For eight years, an Indian-origin software engineer, Akaash Vishal Hazarika based in Seattle has had a rare front-row seat to the changing world of Big Tech. Having worked at Google, Amazon, Splunk, and now Salesforce, they have watched software engineering transform in ways that many aspiring engineers still don’t fully understand.

What has changed most is not just what engineers build, but how they are expected to build it and how quickly. In a personal essay he wrote for Business Insider, he explains three realities of engineering world today.

Reality 1: Coding alone is no longer enough

The engineer says the biggest shift is the role of artificial intelligence in everyday work.

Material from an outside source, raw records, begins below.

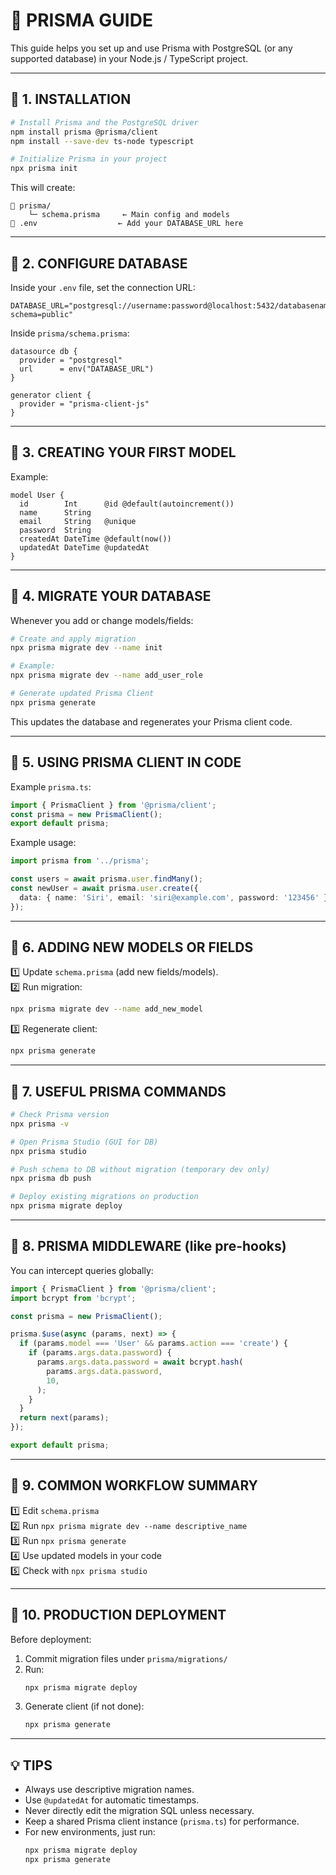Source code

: # 📘 PRISMA GUIDE

This guide helps you set up and use Prisma with PostgreSQL (or any supported database) in your Node.js / TypeScript project.

---

## 🔹 1. INSTALLATION

```bash
# Install Prisma and the PostgreSQL driver
npm install prisma @prisma/client
npm install --save-dev ts-node typescript

# Initialize Prisma in your project
npx prisma init
```

This will create:

```
📁 prisma/
    └─ schema.prisma     ← Main config and models
📄 .env                  ← Add your DATABASE_URL here
```

---

## 🔹 2. CONFIGURE DATABASE

Inside your `.env` file, set the connection URL:

```
DATABASE_URL="postgresql://username:password@localhost:5432/databasename?schema=public"
```

Inside `prisma/schema.prisma`:

```prisma
datasource db {
  provider = "postgresql"
  url      = env("DATABASE_URL")
}

generator client {
  provider = "prisma-client-js"
}
```

---

## 🔹 3. CREATING YOUR FIRST MODEL

Example:

```prisma
model User {
  id        Int      @id @default(autoincrement())
  name      String
  email     String   @unique
  password  String
  createdAt DateTime @default(now())
  updatedAt DateTime @updatedAt
}
```

---

## 🔹 4. MIGRATE YOUR DATABASE

Whenever you add or change models/fields:

```bash
# Create and apply migration
npx prisma migrate dev --name init

# Example:
npx prisma migrate dev --name add_user_role

# Generate updated Prisma Client
npx prisma generate
```

This updates the database and regenerates your Prisma client code.

---

## 🔹 5. USING PRISMA CLIENT IN CODE

Example `prisma.ts`:

```ts
import { PrismaClient } from '@prisma/client';
const prisma = new PrismaClient();
export default prisma;
```

Example usage:

```ts
import prisma from '../prisma';

const users = await prisma.user.findMany();
const newUser = await prisma.user.create({
  data: { name: 'Siri', email: 'siri@example.com', password: '123456' },
});
```

---

## 🔹 6. ADDING NEW MODELS OR FIELDS

1️⃣ Update `schema.prisma` (add new fields/models).  
2️⃣ Run migration:

```bash
npx prisma migrate dev --name add_new_model
```

3️⃣ Regenerate client:

```bash
npx prisma generate
```

---

## 🔹 7. USEFUL PRISMA COMMANDS

```bash
# Check Prisma version
npx prisma -v

# Open Prisma Studio (GUI for DB)
npx prisma studio

# Push schema to DB without migration (temporary dev only)
npx prisma db push

# Deploy existing migrations on production
npx prisma migrate deploy
```

---

## 🔹 8. PRISMA MIDDLEWARE (like pre-hooks)

You can intercept queries globally:

```ts
import { PrismaClient } from '@prisma/client';
import bcrypt from 'bcrypt';

const prisma = new PrismaClient();

prisma.$use(async (params, next) => {
  if (params.model === 'User' && params.action === 'create') {
    if (params.args.data.password) {
      params.args.data.password = await bcrypt.hash(
        params.args.data.password,
        10,
      );
    }
  }
  return next(params);
});

export default prisma;
```

---

## 🔹 9. COMMON WORKFLOW SUMMARY

1️⃣ Edit `schema.prisma`  
2️⃣ Run `npx prisma migrate dev --name descriptive_name`  
3️⃣ Run `npx prisma generate`  
4️⃣ Use updated models in your code  
5️⃣ Check with `npx prisma studio`

---

## 🔹 10. PRODUCTION DEPLOYMENT

Before deployment:

1. Commit migration files under `prisma/migrations/`
2. Run:
   ```bash
   npx prisma migrate deploy
   ```
3. Generate client (if not done):
   ```bash
   npx prisma generate
   ```

---

## 💡 TIPS

- Always use descriptive migration names.
- Use `@updatedAt` for automatic timestamps.
- Never directly edit the migration SQL unless necessary.
- Keep a shared Prisma client instance (`prisma.ts`) for performance.
- For new environments, just run:
  ```bash
  npx prisma migrate deploy
  npx prisma generate
  ```
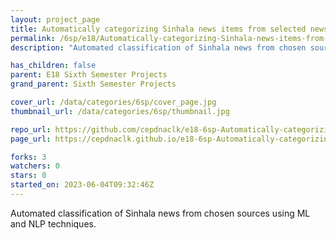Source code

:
 ```yaml
---
layout: project_page
title: Automatically categorizing Sinhala news items from selected news sources
permalink: /6sp/e18/Automatically-categorizing-Sinhala-news-items-from-selected-news-sources/
description: "Automated classification of Sinhala news from chosen sources using ML and NLP techniques."

has_children: false
parent: E18 Sixth Semester Projects
grand_parent: Sixth Semester Projects

cover_url: /data/categories/6sp/cover_page.jpg
thumbnail_url: /data/categories/6sp/thumbnail.jpg

repo_url: https://github.com/cepdnaclk/e18-6sp-Automatically-categorizing-Sinhala-news-items-from-selected-news-sources
page_url: https://cepdnaclk.github.io/e18-6sp-Automatically-categorizing-Sinhala-news-items-from-selected-news-sources

forks: 3
watchers: 0
stars: 0
started_on: 2023-06-04T09:32:46Z
---
```

Automated classification of Sinhala news from chosen sources using ML and NLP techniques.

AI is no longer a “nice to have.” It is now assumed. “I personally make heavy use of AI to help me with boilerplate stuff so that I can concentrate on the hard stuff, like system design and complex business logic,” he told Business Insider.

AI does the repetitive work, and engineers are expected to use the saved time to solve tougher problems. Because of this, companies now expect engineers to be faster, sharper, and more reliable than before.

Preparing to be a software engineer today is very different from five years ago. “When I was interviewing for software engineering jobs in 2020, LeetCode and system design were the de facto standards for cracking a job interview. Job seekers who had an advanced understanding of data structures and algorithms would come out on top,” he told Business Insider.

That knowledge still matters, but it is now only the starting line. “Today, this is just the baseline expectation,” he explained to Business Insider. Engineers are now expected to know how to work with AI and not compete against it.

Reality 2: Interviews are testing something new

Many candidates still prepare for interviews as if it is 2020. But interviews themselves have changed. “Interviews have also evolved with the arrival of AI,” he explained to business Insider.

You still need strong fundamentals such as problem-solving, system design, and debugging skills. In fact, debugging has become even more important because AI tools can make basic logic mistakes. But something surprising is now happening in interviews.

“I’ve seen firsthand that working with AI assistants in live screen-sharing mode is now allowed in some interviews,” he told Business Insider.

In one interview with a Silicon Valley startup, the engineer expected a normal coding test. Instead, they were given a large, messy code file and asked to fix a bug. The interviewers clearly said AI tools were allowed. “I ignored the invitation to use AI, thinking I was supposed to do it myself, and ended up spending a lot of time on the problem to no avail. I failed that interview. That was an eye-opener for me about AI’s new role in this field,” he explained to Business Insider.

Companies are not testing whether you can avoid AI. They are testing whether you know how to use it wisely to reach a business goal. Some interviews now even ask candidates to explain where AI fits into a system and where it doesn’t.

“You may also be asked system design questions about where AI should be integrated into the current business workflow, or to discuss the trade-offs of using AI and traditional approaches in various problem contexts,” he stated.

Reality 3: Engineers are expected to think like product builders

Today’s software engineers are expected to think beyond writing code. They must understand cost, scale, reliability, and real-world impact. The engineer noticed that companies are giving candidates access to small codebases and asking them to deliver working features in about an hour.

“What I’ve seen is that companies give access to a small codebase and expect you to deliver a small feature in about one hour, which is impossible without AI. With AI, you can roll it out easily,” he told Business Insider.

Behavioural questions have also changed. Instead of only asking about teamwork or conflict, interviewers now ask questions like how you decide when to use AI and how much human control should remain.

Senior engineers, in particular, are expected to build what the techie calls an “AI product mindset” which means thinking carefully about whether to use third-party tools, open-source models, or traditional systems, and understanding the trade-offs between cost, speed, and reliability.

What this means for new and experienced engineers?

For fresh graduates, they have to show that you can work on real systems, not just solve textbook problems. Being able to explain why you made certain decisions matters as much as making them.

For experienced engineers, deep knowledge is still your biggest strength, but it must be paired with AI skills. The goal is not to become a “prompt-only” engineer, but someone who understands both engineering fundamentals and AI-powered workflows.

“If I were interviewing, I’d position myself as a ‘hybrid engineer.’ Don’t just be a pure coder or just a prompt engineer. Be the bridge,” he added.